***** Task inputs *****
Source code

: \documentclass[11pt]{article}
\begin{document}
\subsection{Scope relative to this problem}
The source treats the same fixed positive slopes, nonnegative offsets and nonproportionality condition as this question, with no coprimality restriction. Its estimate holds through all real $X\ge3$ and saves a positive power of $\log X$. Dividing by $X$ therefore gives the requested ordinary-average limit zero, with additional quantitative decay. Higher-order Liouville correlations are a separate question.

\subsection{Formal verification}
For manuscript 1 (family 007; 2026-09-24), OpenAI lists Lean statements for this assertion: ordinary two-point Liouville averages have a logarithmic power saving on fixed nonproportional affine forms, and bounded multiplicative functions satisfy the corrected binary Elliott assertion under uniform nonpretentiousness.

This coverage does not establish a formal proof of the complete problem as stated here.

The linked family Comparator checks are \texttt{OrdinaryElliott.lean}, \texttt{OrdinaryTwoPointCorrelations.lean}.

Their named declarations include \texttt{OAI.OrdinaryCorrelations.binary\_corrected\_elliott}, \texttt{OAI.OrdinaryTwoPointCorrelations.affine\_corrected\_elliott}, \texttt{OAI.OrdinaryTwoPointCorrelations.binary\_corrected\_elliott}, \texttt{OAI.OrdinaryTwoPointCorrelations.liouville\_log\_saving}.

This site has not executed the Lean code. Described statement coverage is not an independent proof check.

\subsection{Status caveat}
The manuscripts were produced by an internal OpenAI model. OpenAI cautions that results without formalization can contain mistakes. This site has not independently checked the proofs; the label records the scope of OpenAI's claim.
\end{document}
*****
# [Directions for this task]
All of the records should be transcribed exactly, with nothing left out.

# [Response area]
Source code

: \documentclass[11pt]{article}
\begin{document}
\subsection{Scope relative to this problem}
The source treats the same fixed positive slopes, nonnegative offsets and nonproportionality condition as this question, with no coprimality restriction. Its estimate holds through all real $X\ge3$ and saves a positive power of $\log X$. Dividing by $X$ therefore gives the requested ordinary-average limit zero, with additional quantitative decay. Higher-order Liouville correlations are a separate question.

\subsection{Formal verification}
For manuscript 1 (family 007; 2026-09-24), OpenAI lists Lean statements for this assertion: ordinary two-point Liouville averages have a logarithmic power saving on fixed nonproportional affine forms, and bounded multiplicative functions satisfy the corrected binary Elliott assertion under uniform nonpretentiousness.

This coverage does not establish a formal proof of the complete problem as stated here.

The linked family Comparator checks are \texttt{OrdinaryElliott.lean}, \texttt{OrdinaryTwoPointCorrelations.lean}.

Their named declarations include \texttt{OAI.OrdinaryCorrelations.binary\_corrected\_elliott}, \texttt{OAI.OrdinaryTwoPointCorrelations.affine\_corrected\_elliott}, \texttt{OAI.OrdinaryTwoPointCorrelations.binary\_corrected\_elliott}, \texttt{OAI.OrdinaryTwoPointCorrelations.liouville\_log\_saving}.

This site has not executed the Lean code. Described statement coverage is not an independent proof check.

\subsection{Status caveat}
The manuscripts were produced by an internal OpenAI model. OpenAI cautions that results without formalization can contain mistakes. This site has not independently checked the proofs; the label records the scope of OpenAI's claim.
\end{document}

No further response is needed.